Validé par la Direccte, le PSE d’IBM passera par le tribunal administratif

Le dernier plan social d’IBM France vient d’être homologué par l’inspection du travail. L’intersyndicale et le CCE vont contester cette décision en justice.

Le projet de PSE d’IBM visant la suppression de 360 postes au sein de l’entité service (GTS-IS )vient d’être homologué par la Direccte Île-de-France, au grand dam des syndicats. Ceux-ci déplorent le transfert d’une bonne partie de l’activité vers des pays à faibles coûts salariaux. Pour l’intersyndicale CGT- CFDT- CFE-CGC-CFTC- UNSA comme pour le comité central d’entreprise, la décision de l’inspection du travail est « incompréhensible au regard des dernières décisions de justice concernant la définition des catégories professionnelles ». Ils en veulent pour preuve les cas Renault Trucks, SAP et Fnac.

 

« Au delà des drames humains que ce plan va générer au sein d’IBM pour ceux qui seront amenés à être licenciés, cette décision range clairement l’administration française du coté des entreprises, contre les intérêts des salariés » estiment les élus du personnel dans un communiqué.
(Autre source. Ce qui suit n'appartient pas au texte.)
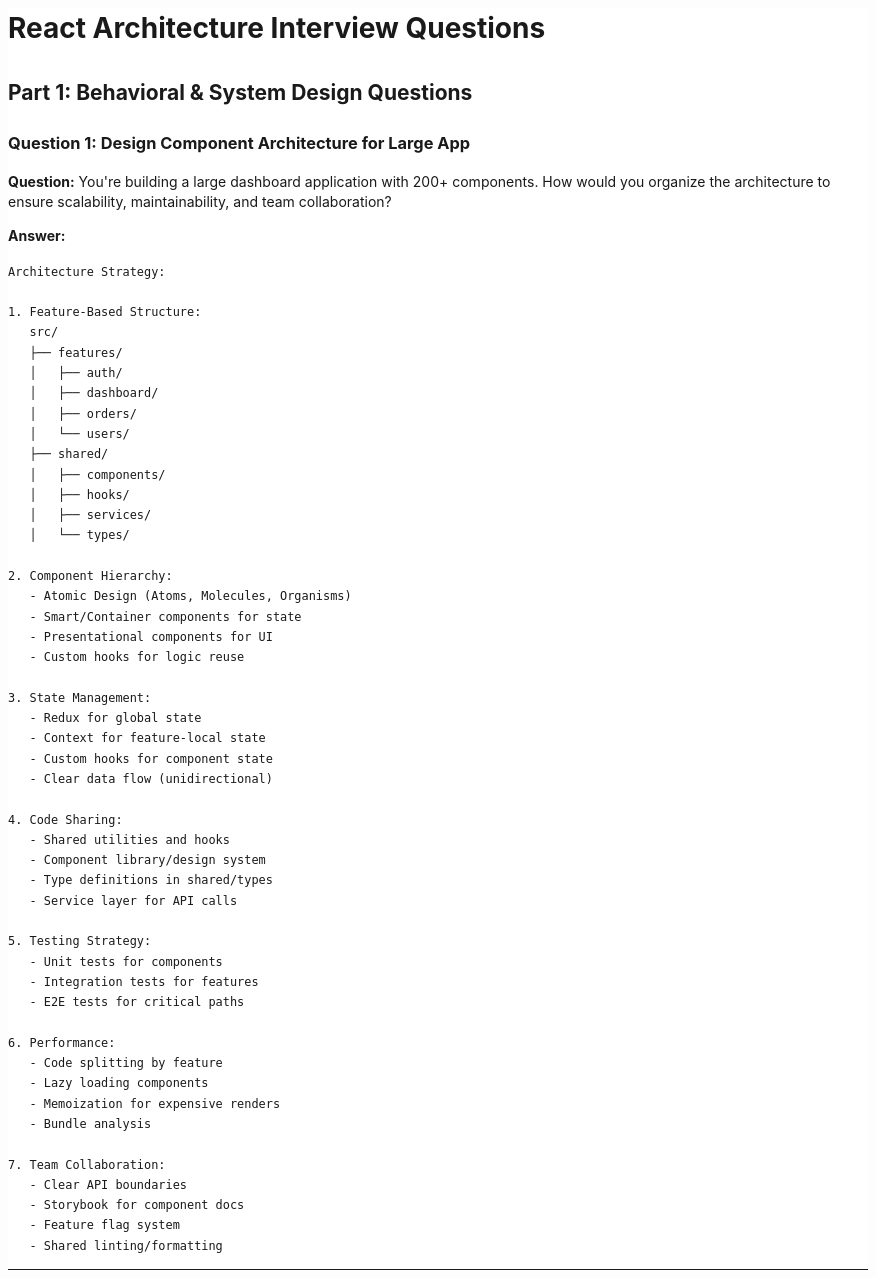 # React Architecture Interview Questions

## Part 1: Behavioral & System Design Questions

### Question 1: Design Component Architecture for Large App

**Question:** You're building a large dashboard application with 200+ components. How would you organize the architecture to ensure scalability, maintainability, and team collaboration?

**Answer:**

```
Architecture Strategy:

1. Feature-Based Structure:
   src/
   ├── features/
   │   ├── auth/
   │   ├── dashboard/
   │   ├── orders/
   │   └── users/
   ├── shared/
   │   ├── components/
   │   ├── hooks/
   │   ├── services/
   │   └── types/

2. Component Hierarchy:
   - Atomic Design (Atoms, Molecules, Organisms)
   - Smart/Container components for state
   - Presentational components for UI
   - Custom hooks for logic reuse

3. State Management:
   - Redux for global state
   - Context for feature-local state
   - Custom hooks for component state
   - Clear data flow (unidirectional)

4. Code Sharing:
   - Shared utilities and hooks
   - Component library/design system
   - Type definitions in shared/types
   - Service layer for API calls

5. Testing Strategy:
   - Unit tests for components
   - Integration tests for features
   - E2E tests for critical paths

6. Performance:
   - Code splitting by feature
   - Lazy loading components
   - Memoization for expensive renders
   - Bundle analysis

7. Team Collaboration:
   - Clear API boundaries
   - Storybook for component docs
   - Feature flag system
   - Shared linting/formatting
```

---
Ils s’apprêtent à saisir « au plus vite le tribunal administratif afin de demander l’annulation de ce plan dont le seul objectif pour IBM et d’augmenter sa profitabilité au détriment de ses salariés français ».

 

Pour l’intersyndicale, la France ainsi que l’ensemble des filiales IBM de l’Europe de l’ouest ne semblent plus avoir leur place dans cette transformation mondiale, les emplois étant transférés massivement dans les pays à bas coûts salariaux.

 

Les derniers PSE d’IBM France au cours des quatre dernières années se sont soldés par plus de 1 700 suppressions d’emploi (671 en 2013, 422 en 2014, 251 en 2015 et 360 en 2016), sans compter les autres dispositifs de séparation : ruptures conventionnelles, licenciement pour « insuffisance professionnelle », refus de mobilités contraintes, etc.